To impose this, BTP has decided to have traffic fines for private vehicle drivers on violating Bus Priority Lanes.

Separating public buses from other private vehicles in dedicated lanes, protects them from traffic congestion and delays and improves the reliability of public services. The smoother driving also saves fuel and makes buses a more appealing mode of travel during peak hours. And this will help in controlling air and noise pollution and also to attracts more private vehicle users to shared transports.

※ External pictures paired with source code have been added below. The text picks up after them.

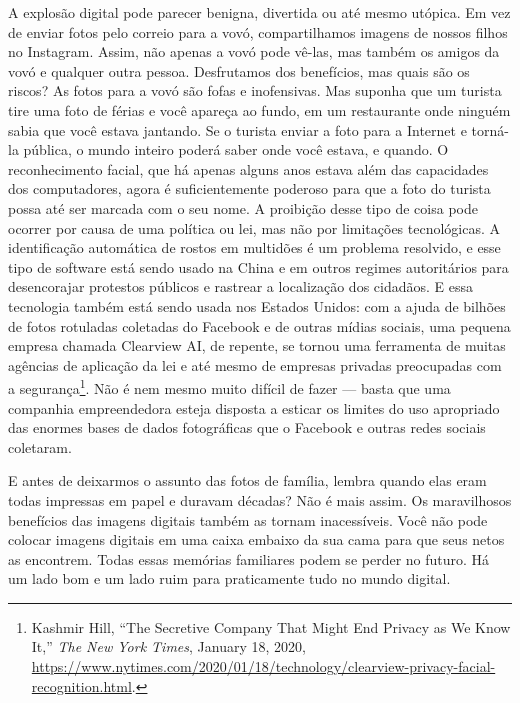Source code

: A explosão digital pode parecer benigna, divertida ou até mesmo utópica. Em vez 
de enviar fotos pelo correio para a vovó, compartilhamos imagens de nossos 
filhos no Instagram. Assim, não apenas a vovó pode vê-las, mas também os amigos 
da vovó e qualquer outra pessoa. Desfrutamos dos benefícios, mas quais são os 
riscos? As fotos para a vovó são fofas e inofensivas. Mas suponha que um turista
tire uma foto de férias e você apareça ao fundo, em um restaurante onde ninguém
sabia que você estava jantando. Se o turista enviar a foto para a Internet e
torná-la pública, o mundo inteiro poderá saber onde você estava, e quando. O
reconhecimento facial, que há apenas alguns anos
estava além das capacidades dos 
computadores, agora é suficientemente poderoso para que a foto do turista possa
até ser marcada com o seu nome. A proibição desse tipo de coisa pode ocorrer por
causa de uma política ou lei, mas não por limitações tecnológicas. A
identificação automática de rostos em multidões é um problema resolvido, e esse
tipo de software está sendo usado na China e em outros regimes autoritários para
desencorajar protestos públicos e rastrear a localização dos cidadãos.%
 E essa
tecnologia também está sendo usada nos Estados Unidos: com a ajuda de bilhões de
fotos rotuladas coletadas do Facebook e de outras mídias sociais, uma pequena
empresa chamada Clearview AI, de repente, se tornou uma
ferramenta de muitas 
agências de aplicação da lei e até mesmo de empresas privadas preocupadas
com a segurança\footnote{Kashmir Hill, ``The Secretive Company That Might End
Privacy as We Know It,'' \textit{The New York Times}, January 18, 2020,
\url{https://www.nytimes.com/2020/01/18/technology/clearview-privacy-facial-recognition.html}.}.
Não é nem mesmo muito difícil de fazer --- basta que uma companhia
empreendedora esteja disposta a esticar os limites do uso apropriado das enormes
bases de dados fotográficas que o Facebook e outras redes sociais
coletaram.%

E antes de deixarmos o assunto das fotos de família, lembra quando elas eram 
todas impressas em papel e duravam décadas? Não é mais assim. Os maravilhosos 
benefícios das imagens digitais também as tornam inacessíveis. Você não pode 
colocar imagens digitais em uma caixa embaixo da sua cama para que seus netos as
encontrem. Todas essas memórias familiares podem se perder no futuro. Há um lado
bom e um lado ruim para praticamente tudo no mundo digital.


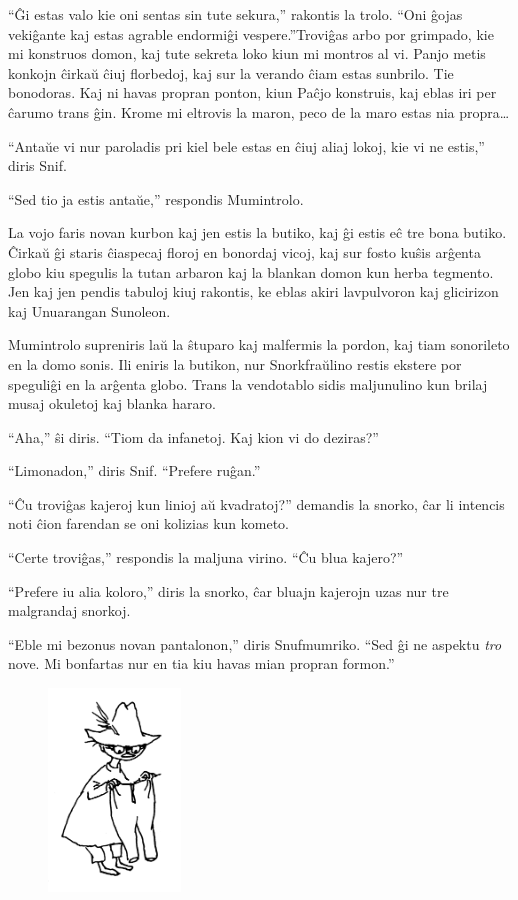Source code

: ``Ĝi estas valo kie oni sentas sin tute sekura,'' rakontis la trolo. ``Oni ĝojas vekiĝante kaj estas agrable endormiĝi vespere.''Troviĝas arbo por grimpado, kie mi konstruos domon, kaj tute sekreta loko kiun mi montros al vi. Panjo metis konkojn ĉirkaŭ ĉiuj florbedoj, kaj sur la verando ĉiam estas sunbrilo. Tie bonodoras. Kaj ni havas propran ponton, kiun Paĉjo konstruis, kaj eblas iri per ĉarumo trans ĝin. Krome mi eltrovis la maron, peco de la maro estas nia propra{\ldots}

``Antaŭe vi nur paroladis pri kiel bele estas en ĉiuj aliaj lokoj, kie vi ne estis,'' diris Snif.

``Sed tio ja estis antaŭe,'' respondis Mumintrolo.

La vojo faris novan kurbon kaj jen estis la butiko, kaj ĝi estis eĉ tre bona butiko. Ĉirkaŭ ĝi staris ĉiaspecaj floroj en bonordaj vicoj, kaj sur fosto kuŝis arĝenta globo kiu spegulis la tutan arbaron kaj la blankan domon kun herba tegmento. Jen kaj jen pendis tabuloj kiuj rakontis, ke eblas akiri lavpulvoron kaj glicirizon kaj Unuarangan Sunoleon.

Mumintrolo supreniris laŭ la ŝtuparo kaj malfermis la pordon, kaj tiam sonorileto en la domo sonis. Ili eniris la butikon, nur Snorkfraŭlino restis ekstere por speguliĝi en la arĝenta globo. Trans la vendotablo sidis maljunulino kun brilaj musaj okuletoj kaj blanka hararo.

``Aha,'' ŝi diris. ``Tiom da infanetoj. Kaj kion vi do deziras?''

``Limonadon,'' diris Snif. ``Prefere ruĝan.''

``Ĉu troviĝas kajeroj kun linioj aŭ kvadratoj?'' demandis la snorko, ĉar li intencis noti ĉion farendan se oni kolizias kun kometo.

``Certe troviĝas,'' respondis la maljuna virino. ``Ĉu blua kajero?''

``Prefere iu alia koloro,'' diris la snorko, ĉar bluajn kajerojn uzas nur tre malgrandaj snorkoj.

``Eble mi bezonus novan pantalonon,'' diris Snufmumriko. ``Sed ĝi ne aspektu \emph{tro} nove. Mi bonfartas nur en tia kiu havas mian propran formon.''

\begin{figure}[htbp]
\centering
\includegraphics[width=100pt,height=153pt]{6-3.png}
\caption{}
\label{6-3}
\end{figure}

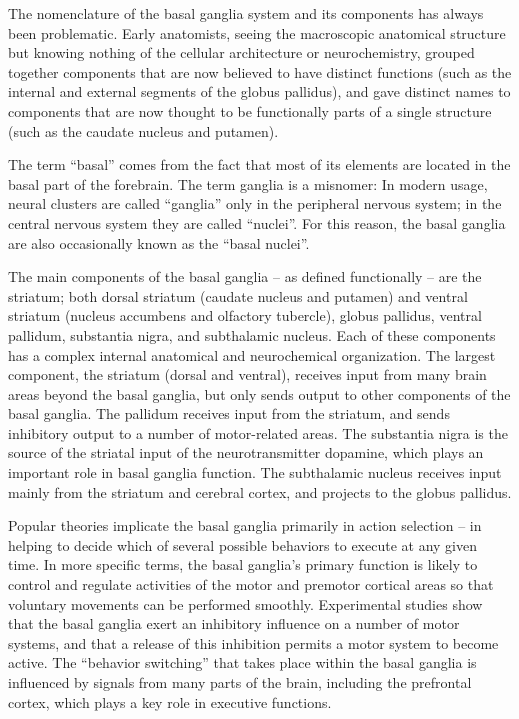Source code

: \documentclass[]{book}
\begin{document}
The nomenclature of the basal ganglia system and its components has always been problematic. Early anatomists, seeing the macroscopic anatomical structure but knowing nothing of the cellular architecture or neurochemistry, grouped together components that are now believed to have distinct functions (such as the internal and external segments of the globus pallidus), and gave distinct names to components that are now thought to be functionally parts of a single structure (such as the caudate nucleus and putamen).

The term ``basal'' comes from the fact that most of its elements are located in the basal part of the forebrain. The term ganglia is a misnomer: In modern usage, neural clusters are called ``ganglia'' only in the peripheral nervous system; in the central nervous system they are called ``nuclei''. For this reason, the basal ganglia are also occasionally known as the ``basal nuclei''.

The main components of the basal ganglia -- as defined functionally -- are the striatum; both dorsal striatum (caudate nucleus and putamen) and ventral striatum (nucleus accumbens and olfactory tubercle), globus pallidus, ventral pallidum, substantia nigra, and subthalamic nucleus. Each of these components has a complex internal anatomical and neurochemical organization. The largest component, the striatum (dorsal and ventral), receives input from many brain areas beyond the basal ganglia, but only sends output to other components of the basal ganglia. The pallidum receives input from the striatum, and sends inhibitory output to a number of motor-related areas. The substantia nigra is the source of the striatal input of the neurotransmitter dopamine, which plays an important role in basal ganglia function. The subthalamic nucleus receives input mainly from the striatum and cerebral cortex, and projects to the globus pallidus.

Popular theories implicate the basal ganglia primarily in action selection -- in helping to decide which of several possible behaviors to execute at any given time. In more specific terms, the basal ganglia's primary function is likely to control and regulate activities of the motor and premotor cortical areas so that voluntary movements can be performed smoothly. Experimental studies show that the basal ganglia exert an inhibitory influence on a number of motor systems, and that a release of this inhibition permits a motor system to become active. The ``behavior switching'' that takes place within the basal ganglia is influenced by signals from many parts of the brain, including the prefrontal cortex, which plays a key role in executive functions.
\end{document}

A servery conducted by Citizen for Bangalore (a civic activist group) shows that also revealed that the number of people spending over two hours daily on bus commute has substantially reduced by 62 per cent since the introduction of the city's first BPL on the Silk Board-K R Puram route.

==Other proposals==
There have also been other proposals for BRTS routes, some of these talk of new routes, and some overlap with CTTP recommendations.

===Radial Corridors===
In 2009, on recommendation from Agenda for Bangalore Infrastructure Development (ABIDe), City of Bangalore started investments to enhance 12 radial corridors for land based public transport. A distinctly branded bus service called Big10 was started by BMTC as part of the project. There are proposals to consider some of these corridors for BRTS.

===Ring Roads===
CTTP and few other proposals have talked of implementing BRTS on two large ring roads in Bangalore. BRTS was considered by BDA for Outer Ring Road, but the road has instead been taken for conversion to a signal free corridor. BRTS has also been talked about for the Peripheral Ring Road (PRR). However, since PRR itself is still in design and planning stage, there has not been much progress regarding BRTS

==Issues and opposition==
Some local public transport observers and citizens feel that most road corridors are too narrow for developing dedicated lanes for BRTS. Further, enforcement of traffic is generally seen to be weak, and many doubt if the city will be able to enforce dedicate lanes. Last, many feel that city is not mature yet to accept dedicated lanes, and private vehicle users may not like the proposal.

However, many feel that despite public statements of support for the concept, BRTS implementations have not made big progress due to lack of clear ownership between BMTC, BBMP, BDA and City Traffic Police.

===CTTP or Ring Road recommendations===
The State Government has not taken up all recommendations from CTTP. BDA has been working on parts of the proposal since 2008. More recently, in early 2010, BDA had started on a detailed project report to implement BRTS on the eastern loop Outer Ring Road.

===Bus Priority System===
To work over the perceptions against BRTS, Praja Bangalore, a citizen advocacy group is pushing for Bus Priority System, wherein there would be dedicated lanes, specialized signals, underpasses for the buses only at the critical choke points on critical radial corridors. Bangalore could move towards full-fledged BRTS once the benefits of Bus Priority help work over the negative perceptions.